• BRIEF:
Your answer must be the full listing, reproduced word for word.

• ENTRIES SHOWN:
>>>
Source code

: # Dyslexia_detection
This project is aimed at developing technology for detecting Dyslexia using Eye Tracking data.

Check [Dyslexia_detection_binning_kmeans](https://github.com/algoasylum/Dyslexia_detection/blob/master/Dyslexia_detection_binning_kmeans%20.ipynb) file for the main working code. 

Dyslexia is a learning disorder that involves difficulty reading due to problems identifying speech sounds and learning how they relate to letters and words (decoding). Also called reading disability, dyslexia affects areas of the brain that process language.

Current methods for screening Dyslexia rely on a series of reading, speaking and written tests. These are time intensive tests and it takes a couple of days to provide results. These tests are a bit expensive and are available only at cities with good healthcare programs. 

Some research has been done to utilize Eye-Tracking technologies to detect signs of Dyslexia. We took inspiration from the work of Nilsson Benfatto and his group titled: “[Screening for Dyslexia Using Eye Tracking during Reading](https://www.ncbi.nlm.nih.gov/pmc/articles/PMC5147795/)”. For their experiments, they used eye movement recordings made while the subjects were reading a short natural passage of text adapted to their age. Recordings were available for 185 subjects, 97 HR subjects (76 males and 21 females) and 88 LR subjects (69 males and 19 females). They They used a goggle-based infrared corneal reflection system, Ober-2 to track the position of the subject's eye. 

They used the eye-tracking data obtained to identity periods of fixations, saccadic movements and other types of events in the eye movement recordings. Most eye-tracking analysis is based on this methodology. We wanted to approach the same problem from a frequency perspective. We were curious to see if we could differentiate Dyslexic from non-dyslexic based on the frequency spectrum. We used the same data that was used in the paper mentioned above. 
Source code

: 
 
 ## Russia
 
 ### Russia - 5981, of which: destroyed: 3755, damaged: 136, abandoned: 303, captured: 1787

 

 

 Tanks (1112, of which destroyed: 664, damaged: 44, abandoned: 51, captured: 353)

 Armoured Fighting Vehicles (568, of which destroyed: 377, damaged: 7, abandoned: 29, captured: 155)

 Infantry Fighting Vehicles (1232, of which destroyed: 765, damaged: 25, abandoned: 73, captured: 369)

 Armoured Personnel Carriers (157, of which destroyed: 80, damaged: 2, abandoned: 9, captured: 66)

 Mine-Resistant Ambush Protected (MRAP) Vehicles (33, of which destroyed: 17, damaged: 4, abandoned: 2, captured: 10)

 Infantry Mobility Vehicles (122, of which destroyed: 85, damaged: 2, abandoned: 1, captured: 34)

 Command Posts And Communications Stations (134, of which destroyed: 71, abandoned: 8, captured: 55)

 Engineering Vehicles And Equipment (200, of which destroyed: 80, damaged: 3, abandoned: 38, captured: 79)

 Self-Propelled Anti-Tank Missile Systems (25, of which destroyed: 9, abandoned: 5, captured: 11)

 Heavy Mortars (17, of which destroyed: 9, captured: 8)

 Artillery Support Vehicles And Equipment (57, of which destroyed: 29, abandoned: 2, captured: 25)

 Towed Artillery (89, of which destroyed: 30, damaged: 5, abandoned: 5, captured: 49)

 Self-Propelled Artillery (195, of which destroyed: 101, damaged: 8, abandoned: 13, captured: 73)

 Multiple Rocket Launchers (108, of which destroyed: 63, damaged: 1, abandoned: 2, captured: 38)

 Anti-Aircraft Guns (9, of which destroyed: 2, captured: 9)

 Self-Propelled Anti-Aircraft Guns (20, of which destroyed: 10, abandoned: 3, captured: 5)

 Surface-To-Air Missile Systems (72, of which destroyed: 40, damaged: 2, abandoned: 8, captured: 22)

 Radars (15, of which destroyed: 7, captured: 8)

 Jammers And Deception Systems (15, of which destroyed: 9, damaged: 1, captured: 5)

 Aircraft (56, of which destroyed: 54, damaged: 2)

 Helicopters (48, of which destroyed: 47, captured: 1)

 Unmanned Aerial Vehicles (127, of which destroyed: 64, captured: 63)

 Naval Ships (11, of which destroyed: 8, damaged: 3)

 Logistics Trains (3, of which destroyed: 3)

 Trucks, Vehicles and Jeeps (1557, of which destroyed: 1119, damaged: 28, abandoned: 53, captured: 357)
<<<
• THE ANSWER:
Source code

: # Dyslexia_detection
This project is aimed at developing technology for detecting Dyslexia using Eye Tracking data.

Check [Dyslexia_detection_binning_kmeans](https://github.com/algoasylum/Dyslexia_detection/blob/master/Dyslexia_detection_binning_kmeans%20.ipynb) file for the main working code. 

Dyslexia is a learning disorder that involves difficulty reading due to problems identifying speech sounds and learning how they relate to letters and words (decoding). Also called reading disability, dyslexia affects areas of the brain that process language.

Current methods for screening Dyslexia rely on a series of reading, speaking and written tests. These are time intensive tests and it takes a couple of days to provide results. These tests are a bit expensive and are available only at cities with good healthcare programs. 

Some research has been done to utilize Eye-Tracking technologies to detect signs of Dyslexia. We took inspiration from the work of Nilsson Benfatto and his group titled: “[Screening for Dyslexia Using Eye Tracking during Reading](https://www.ncbi.nlm.nih.gov/pmc/articles/PMC5147795/)”. For their experiments, they used eye movement recordings made while the subjects were reading a short natural passage of text adapted to their age. Recordings were available for 185 subjects, 97 HR subjects (76 males and 21 females) and 88 LR subjects (69 males and 19 females). They They used a goggle-based infrared corneal reflection system, Ober-2 to track the position of the subject's eye. 

They used the eye-tracking data obtained to identity periods of fixations, saccadic movements and other types of events in the eye movement recordings. Most eye-tracking analysis is based on this methodology. We wanted to approach the same problem from a frequency perspective. We were curious to see if we could differentiate Dyslexic from non-dyslexic based on the frequency spectrum. We used the same data that was used in the paper mentioned above. 
Source code

: 
 
 ## Russia
 
 ### Russia - 5981, of which: destroyed: 3755, damaged: 136, abandoned: 303, captured: 1787

 

 

 Tanks (1112, of which destroyed: 664, damaged: 44, abandoned: 51, captured: 353)

 Armoured Fighting Vehicles (568, of which destroyed: 377, damaged: 7, abandoned: 29, captured: 155)

 Infantry Fighting Vehicles (1232, of which destroyed: 765, damaged: 25, abandoned: 73, captured: 369)

 Armoured Personnel Carriers (157, of which destroyed: 80, damaged: 2, abandoned: 9, captured: 66)

 Mine-Resistant Ambush Protected (MRAP) Vehicles (33, of which destroyed: 17, damaged: 4, abandoned: 2, captured: 10)

 Infantry Mobility Vehicles (122, of which destroyed: 85, damaged: 2, abandoned: 1, captured: 34)

 Command Posts And Communications Stations (134, of which destroyed: 71, abandoned: 8, captured: 55)

 Engineering Vehicles And Equipment (200, of which destroyed: 80, damaged: 3, abandoned: 38, captured: 79)

 Self-Propelled Anti-Tank Missile Systems (25, of which destroyed: 9, abandoned: 5, captured: 11)

 Heavy Mortars (17, of which destroyed: 9, captured: 8)

 Artillery Support Vehicles And Equipment (57, of which destroyed: 29, abandoned: 2, captured: 25)

 Towed Artillery (89, of which destroyed: 30, damaged: 5, abandoned: 5, captured: 49)

 Self-Propelled Artillery (195, of which destroyed: 101, damaged: 8, abandoned: 13, captured: 73)

 Multiple Rocket Launchers (108, of which destroyed: 63, damaged: 1, abandoned: 2, captured: 38)

 Anti-Aircraft Guns (9, of which destroyed: 2, captured: 9)

 Self-Propelled Anti-Aircraft Guns (20, of which destroyed: 10, abandoned: 3, captured: 5)

 Surface-To-Air Missile Systems (72, of which destroyed: 40, damaged: 2, abandoned: 8, captured: 22)

 Radars (15, of which destroyed: 7, captured: 8)

 Jammers And Deception Systems (15, of which destroyed: 9, damaged: 1, captured: 5)

 Aircraft (56, of which destroyed: 54, damaged: 2)

 Helicopters (48, of which destroyed: 47, captured: 1)

 Unmanned Aerial Vehicles (127, of which destroyed: 64, captured: 63)

 Naval Ships (11, of which destroyed: 8, damaged: 3)

 Logistics Trains (3, of which destroyed: 3)

 Trucks, Vehicles and Jeeps (1557, of which destroyed: 1119, damaged: 28, abandoned: 53, captured: 357)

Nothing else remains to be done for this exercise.